→ Work to complete
Set down all the entries again, word for word.

→ Provided information
# # # # # # #

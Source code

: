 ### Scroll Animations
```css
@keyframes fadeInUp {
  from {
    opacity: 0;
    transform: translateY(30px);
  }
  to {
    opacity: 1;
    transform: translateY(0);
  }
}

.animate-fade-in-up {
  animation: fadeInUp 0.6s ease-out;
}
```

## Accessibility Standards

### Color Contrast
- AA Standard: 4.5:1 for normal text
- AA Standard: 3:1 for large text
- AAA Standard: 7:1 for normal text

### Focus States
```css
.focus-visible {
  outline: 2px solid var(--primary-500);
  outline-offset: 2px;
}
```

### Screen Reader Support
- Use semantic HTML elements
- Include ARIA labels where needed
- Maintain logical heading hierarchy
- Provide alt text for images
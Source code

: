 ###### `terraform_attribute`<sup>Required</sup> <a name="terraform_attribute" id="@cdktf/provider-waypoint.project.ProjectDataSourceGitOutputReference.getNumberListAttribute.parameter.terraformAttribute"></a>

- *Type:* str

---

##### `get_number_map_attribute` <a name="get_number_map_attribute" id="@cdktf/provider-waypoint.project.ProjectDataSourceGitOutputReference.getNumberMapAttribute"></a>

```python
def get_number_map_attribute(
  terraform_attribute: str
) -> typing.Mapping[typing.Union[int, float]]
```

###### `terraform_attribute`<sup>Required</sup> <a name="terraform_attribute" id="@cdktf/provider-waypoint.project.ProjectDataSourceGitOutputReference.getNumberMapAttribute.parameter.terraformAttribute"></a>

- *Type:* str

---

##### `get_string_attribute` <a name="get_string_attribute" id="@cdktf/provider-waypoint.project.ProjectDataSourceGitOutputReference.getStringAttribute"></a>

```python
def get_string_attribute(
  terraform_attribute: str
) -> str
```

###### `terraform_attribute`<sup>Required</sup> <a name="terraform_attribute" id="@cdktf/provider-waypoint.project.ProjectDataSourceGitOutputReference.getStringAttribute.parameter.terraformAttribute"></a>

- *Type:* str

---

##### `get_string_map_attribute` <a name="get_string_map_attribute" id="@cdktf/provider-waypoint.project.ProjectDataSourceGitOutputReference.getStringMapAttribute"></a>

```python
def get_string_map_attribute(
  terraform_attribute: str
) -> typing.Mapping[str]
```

# # # # # # #

→ Written solution
Source code

: ### Scroll Animations
```css
@keyframes fadeInUp {
  from {
    opacity: 0;
    transform: translateY(30px);
  }
  to {
    opacity: 1;
    transform: translateY(0);
  }
}

.animate-fade-in-up {
  animation: fadeInUp 0.6s ease-out;
}
```

## Accessibility Standards

### Color Contrast
- AA Standard: 4.5:1 for normal text
- AA Standard: 3:1 for large text
- AAA Standard: 7:1 for normal text

### Focus States
```css
.focus-visible {
  outline: 2px solid var(--primary-500);
  outline-offset: 2px;
}
```

### Screen Reader Support
- Use semantic HTML elements
- Include ARIA labels where needed
- Maintain logical heading hierarchy
- Provide alt text for images
Source code

: ###### `terraform_attribute`<sup>Required</sup> <a name="terraform_attribute" id="@cdktf/provider-waypoint.project.ProjectDataSourceGitOutputReference.getNumberListAttribute.parameter.terraformAttribute"></a>

- *Type:* str

---

##### `get_number_map_attribute` <a name="get_number_map_attribute" id="@cdktf/provider-waypoint.project.ProjectDataSourceGitOutputReference.getNumberMapAttribute"></a>

```python
def get_number_map_attribute(
  terraform_attribute: str
) -> typing.Mapping[typing.Union[int, float]]
```

###### `terraform_attribute`<sup>Required</sup> <a name="terraform_attribute" id="@cdktf/provider-waypoint.project.ProjectDataSourceGitOutputReference.getNumberMapAttribute.parameter.terraformAttribute"></a>

- *Type:* str

---

##### `get_string_attribute` <a name="get_string_attribute" id="@cdktf/provider-waypoint.project.ProjectDataSourceGitOutputReference.getStringAttribute"></a>

```python
def get_string_attribute(
  terraform_attribute: str
) -> str
```

###### `terraform_attribute`<sup>Required</sup> <a name="terraform_attribute" id="@cdktf/provider-waypoint.project.ProjectDataSourceGitOutputReference.getStringAttribute.parameter.terraformAttribute"></a>

- *Type:* str

---

##### `get_string_map_attribute` <a name="get_string_map_attribute" id="@cdktf/provider-waypoint.project.ProjectDataSourceGitOutputReference.getStringMapAttribute"></a>

```python
def get_string_map_attribute(
  terraform_attribute: str
) -> typing.Mapping[str]
```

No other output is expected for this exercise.